Selection of NOS2 promoter haplotypes
The criteria for haplotype-tagged single nucleotide polymorphism (htSNPs) selection and genotyping methods have been described in detail previously . Seven SNPs (rs4795080, rs2779253, rs1889022, rs10853181, rs2531866, rs1014025, and rs2531872) were included to estimate the haplotype in NOS2 promoter region. These htSNPs had minor allele frequency ≥0.05 and were able to explained >90% of the haplotype diversity of the NOS2 promoter region. Haplotypes for each racial/ethnic group were estimated using the TagSNPs program (http://www-rcf.usc.edu/~stram/tagSNPs.html). We used 233 ancestry informative markers (AIMs) to determine genetic ancestry and account for population stratification. Genotyping was done using the Illumina BeadArray platform. All SNPs had call rates greater than 99%. We used the STRUCTURE program (available at http://pritch.bsd.uchicago.edu/structure.html) to differentiate the four major ancestral populations. More information on the basic algorithm of the program and methods utilized in similar multiethnic populations has been published elsewhere [27–29].
Assessment of covariates
Information of race/ethnicity, physician-diagnosed asthma, history of respiratory allergy (allergic rhinitis and/or hay fever), asthma medication use during the past 12 months, annual family income, parental education and exposure to secondhand tobacco smoke were based on parental reports. Height and weight were measured on the day of FeNO testing. Age- and sex-specific body mass index (BMI) percentiles was computed using the Centers for Disease Control and Prevention body mass index growth charts (http://www.cdc.gov/NCCDPHP/dnpa/growthcharts/resources/sas.htm) and categories of BMI (e.g., underweight, normal, overweight and obese) were defined.

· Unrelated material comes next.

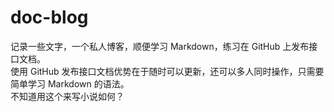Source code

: # doc-blog

记录一些文字，一个私人博客，顺便学习 Markdown，练习在 GitHub 上发布接口文档。  <br/>
使用 GitHub 发布接口文档优势在于随时可以更新，还可以多人同时操作，只需要简单学习 Markdown 的语法。  <br/>
不知道用这个来写小说如何？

Predicted online FeNO was natural-log-transformed to adhere to the assumptions of multiple linear regression models because the FeNO distribution was right-skewed. The road length measures were centered at their respective means and were scaled to 100m, 300m, and 1000m for total length of roads in 50m, 100m, and 200m buffers, respectively. Descriptive analyses were performed to describe characteristics of the study population. Spearman correlations were used for pairwise correlations of NOS2 promoter haplotypes and road length measures. Linear regression models with appropriate interaction terms were used to examine the joint effects of NOS2 promoter haplotypes and road length measures on FeNO level using likelihood ratio tests (LRTs). Pairwise comparisons were done to identify statistically significant difference in adjusted geometric mean FeNO levels between categories of children who had different profiles based on their NOS2 promoter haplotype copy number and dichotomized road length measures. Missing indicators were used to handle for missing data. All the models were adjusted for age, sex, race/ethnicity, parental education (proxy for socioeconomic status), asthma, history of respiratory allergy, and genetic ancestry to account for population stratification and community of residence as sampling design was based on communities. We performed sensitivity analyses by (a) restricting the analysis to children without asthma (87.4% of the sample), (b) restricting to children who were not exposed to secondhand tobacco smoke (95% of the sample). Because asthma status and exposure to secondhand tobacco smoke may affect FeNO, we conducted these sensitivity analyses to further investigate whether asthma status or secondhand tobacco smoke exposure could explain the observed findings. We also evaluated whether the results vary by asthma, gender, or race/ethnicity using LRTs. All tests were two-sided at a 5% significance level. All analyses were performed using the Statistical Analysis System software (SAS version 9.4; SAS Institute Inc., Cary, NC).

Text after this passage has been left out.